El azaroso viaje de Ousman, más que una historia, es el relato épico y a veces patético de las andanzas del autor y otros jóvenes ingenuos de países del África Subsahariana que deciden irse al “país de los blancos” (Europa), sin imaginar los riesgos de la travesía por selvas, desiertos, aldeas y ciudades, donde pactan con los traficantes de personas y trabajan para sobrevivir y costearse la estancia en Libia, Túnez, Argelia, Marruecos o Mauritania, acosados por la policía, el hambre, la discriminación y la incertidumbre.
Aquel hombre se quedó sentado. Solo. En medio de las dunas del desierto. Llevábamos ya varios días caminando… No teníamos comida ni agua. El viento soplaba, el aire quemaba al respirar. “Seguid sin mí”, dijo.
Así comienza este libro de 222 páginas estructurado en siete capítulos: El camino del infierno, Ciudad de los sinkers, La sangre de un negro es peor que la de un perro, En busca del salto, La ciudad de la mafia, Polvo en medio del océano, El paraíso era esto. Cuenta, además, con el epílogo “Alimentando mentes” y con una nota final:
Soy consciente de que mi caso es una excepción… He tenido suerte y se la quiero devolver a todos los niños y niñas de mi país, dándoles herramientas para que puedan decidir su futuro… con educación e información.
Ousman Umar, tras llegar a una de las Islas de Canarias, fue acogido por una familia de Barcelona donde estudió y fundó la ONG llamada Nasco Feeding Minds, la cual gestiona miles de aulas con ordenadores para cultivar la mente y evitar la emigración.
Más que reseñar el libro Viaje al país de los blancos, solo voy a estimular su lectura.
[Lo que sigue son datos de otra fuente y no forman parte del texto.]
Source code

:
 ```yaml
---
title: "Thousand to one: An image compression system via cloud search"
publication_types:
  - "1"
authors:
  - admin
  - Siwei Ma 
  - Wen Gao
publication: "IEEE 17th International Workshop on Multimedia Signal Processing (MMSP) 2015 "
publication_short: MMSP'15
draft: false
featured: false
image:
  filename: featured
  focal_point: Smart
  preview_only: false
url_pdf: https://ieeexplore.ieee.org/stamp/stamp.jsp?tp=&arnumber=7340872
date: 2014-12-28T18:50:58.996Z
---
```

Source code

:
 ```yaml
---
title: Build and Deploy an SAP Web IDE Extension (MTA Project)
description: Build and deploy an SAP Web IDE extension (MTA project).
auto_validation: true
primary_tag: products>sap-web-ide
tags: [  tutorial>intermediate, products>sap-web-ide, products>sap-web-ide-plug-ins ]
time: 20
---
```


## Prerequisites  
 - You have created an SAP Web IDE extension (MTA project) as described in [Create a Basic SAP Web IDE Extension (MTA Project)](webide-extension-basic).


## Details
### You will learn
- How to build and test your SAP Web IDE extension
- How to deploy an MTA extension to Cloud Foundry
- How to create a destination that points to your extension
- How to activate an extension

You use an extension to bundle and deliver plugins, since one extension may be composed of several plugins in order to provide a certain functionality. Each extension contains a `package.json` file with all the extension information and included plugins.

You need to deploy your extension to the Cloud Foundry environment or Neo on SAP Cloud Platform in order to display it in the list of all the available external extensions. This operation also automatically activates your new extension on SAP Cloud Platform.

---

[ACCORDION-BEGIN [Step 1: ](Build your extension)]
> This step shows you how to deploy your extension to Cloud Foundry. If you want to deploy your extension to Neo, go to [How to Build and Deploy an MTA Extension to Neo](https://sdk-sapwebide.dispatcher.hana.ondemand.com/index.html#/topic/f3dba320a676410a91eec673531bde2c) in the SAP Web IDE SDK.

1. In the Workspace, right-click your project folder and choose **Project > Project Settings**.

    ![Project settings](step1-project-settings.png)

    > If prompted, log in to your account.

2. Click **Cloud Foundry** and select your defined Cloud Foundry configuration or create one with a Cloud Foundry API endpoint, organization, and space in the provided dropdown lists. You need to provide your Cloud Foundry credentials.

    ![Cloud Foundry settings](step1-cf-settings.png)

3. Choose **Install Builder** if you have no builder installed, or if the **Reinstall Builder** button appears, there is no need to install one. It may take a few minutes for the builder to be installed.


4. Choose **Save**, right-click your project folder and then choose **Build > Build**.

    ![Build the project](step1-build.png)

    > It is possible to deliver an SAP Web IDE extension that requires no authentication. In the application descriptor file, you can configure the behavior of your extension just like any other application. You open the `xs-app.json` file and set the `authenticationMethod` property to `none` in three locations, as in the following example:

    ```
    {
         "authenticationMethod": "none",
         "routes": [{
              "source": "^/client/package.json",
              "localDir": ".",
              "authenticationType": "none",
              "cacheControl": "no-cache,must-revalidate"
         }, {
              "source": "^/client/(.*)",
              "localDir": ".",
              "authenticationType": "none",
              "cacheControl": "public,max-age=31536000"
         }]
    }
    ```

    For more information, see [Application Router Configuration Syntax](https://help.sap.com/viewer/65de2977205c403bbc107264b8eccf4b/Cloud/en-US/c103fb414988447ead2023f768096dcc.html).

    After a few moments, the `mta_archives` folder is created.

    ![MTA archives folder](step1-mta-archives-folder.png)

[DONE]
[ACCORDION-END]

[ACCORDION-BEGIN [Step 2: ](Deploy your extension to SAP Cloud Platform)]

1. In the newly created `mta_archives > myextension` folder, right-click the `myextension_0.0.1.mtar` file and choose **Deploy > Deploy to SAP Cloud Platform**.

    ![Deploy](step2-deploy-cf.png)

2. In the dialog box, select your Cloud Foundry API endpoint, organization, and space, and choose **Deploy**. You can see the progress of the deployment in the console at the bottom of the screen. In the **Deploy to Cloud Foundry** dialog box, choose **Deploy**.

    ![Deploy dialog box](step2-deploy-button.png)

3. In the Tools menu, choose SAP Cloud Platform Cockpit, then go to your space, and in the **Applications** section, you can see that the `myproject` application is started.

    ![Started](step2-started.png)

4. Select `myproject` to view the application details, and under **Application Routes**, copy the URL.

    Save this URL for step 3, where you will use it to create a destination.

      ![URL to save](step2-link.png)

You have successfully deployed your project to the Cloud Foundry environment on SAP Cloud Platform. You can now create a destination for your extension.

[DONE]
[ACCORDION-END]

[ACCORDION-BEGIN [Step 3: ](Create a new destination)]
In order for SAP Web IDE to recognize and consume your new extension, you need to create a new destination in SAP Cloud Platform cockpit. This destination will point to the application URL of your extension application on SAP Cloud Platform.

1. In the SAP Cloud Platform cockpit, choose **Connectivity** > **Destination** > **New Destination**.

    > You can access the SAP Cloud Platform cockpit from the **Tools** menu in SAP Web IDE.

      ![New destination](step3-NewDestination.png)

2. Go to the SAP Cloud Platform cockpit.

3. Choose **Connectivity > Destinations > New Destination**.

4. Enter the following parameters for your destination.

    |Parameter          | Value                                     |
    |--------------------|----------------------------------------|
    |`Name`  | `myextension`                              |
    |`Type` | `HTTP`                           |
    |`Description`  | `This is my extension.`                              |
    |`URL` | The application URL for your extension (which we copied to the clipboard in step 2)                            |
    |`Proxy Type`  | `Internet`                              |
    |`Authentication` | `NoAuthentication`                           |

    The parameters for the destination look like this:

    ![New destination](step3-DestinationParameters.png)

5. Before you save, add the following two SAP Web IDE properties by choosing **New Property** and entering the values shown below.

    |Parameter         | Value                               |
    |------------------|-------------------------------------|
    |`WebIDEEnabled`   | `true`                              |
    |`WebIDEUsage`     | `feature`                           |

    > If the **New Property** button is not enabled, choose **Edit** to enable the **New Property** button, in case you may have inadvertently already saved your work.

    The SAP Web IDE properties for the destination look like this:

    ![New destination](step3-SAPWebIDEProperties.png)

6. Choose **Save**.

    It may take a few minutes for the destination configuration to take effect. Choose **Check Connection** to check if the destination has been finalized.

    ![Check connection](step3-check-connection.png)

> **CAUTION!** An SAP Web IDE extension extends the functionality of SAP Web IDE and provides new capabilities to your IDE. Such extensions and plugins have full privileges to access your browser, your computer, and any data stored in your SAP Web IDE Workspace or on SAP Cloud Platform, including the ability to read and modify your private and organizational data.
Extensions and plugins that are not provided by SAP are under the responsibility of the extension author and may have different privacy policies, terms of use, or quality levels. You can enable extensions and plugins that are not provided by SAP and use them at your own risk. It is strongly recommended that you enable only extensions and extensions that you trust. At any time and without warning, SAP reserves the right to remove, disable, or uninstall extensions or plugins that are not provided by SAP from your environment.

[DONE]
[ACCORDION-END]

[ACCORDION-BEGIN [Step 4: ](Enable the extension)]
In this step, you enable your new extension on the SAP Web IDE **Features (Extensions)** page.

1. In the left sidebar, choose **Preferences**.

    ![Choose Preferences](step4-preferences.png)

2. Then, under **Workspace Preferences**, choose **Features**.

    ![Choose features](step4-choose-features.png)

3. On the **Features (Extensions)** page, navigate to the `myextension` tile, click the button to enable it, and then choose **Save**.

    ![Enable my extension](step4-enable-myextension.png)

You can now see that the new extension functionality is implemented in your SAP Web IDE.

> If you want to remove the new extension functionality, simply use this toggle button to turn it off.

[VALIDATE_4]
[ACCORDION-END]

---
A mí me impactó su prosa limpia y sencilla, las descripciones precisas, entre poéticas, desgarradas y agudas, al pintar travesías y horrores sin sensiblería ni victimismo.
La selva, el desierto, el mar, la muerte, los traficantes, los policías y otros seres miserables o solidarios pueblan las páginas de esta odisea contemporánea que, por cotidiana, pasa desapercibida para las élites de África, los burócratas de la ONU, las Fundaciones de George Soros, de Bill Gates y la casta burocrática que rige a la Unión Europea, cuyas normativas acogen a los parias del sur con máscara humanitaria y fines políticos.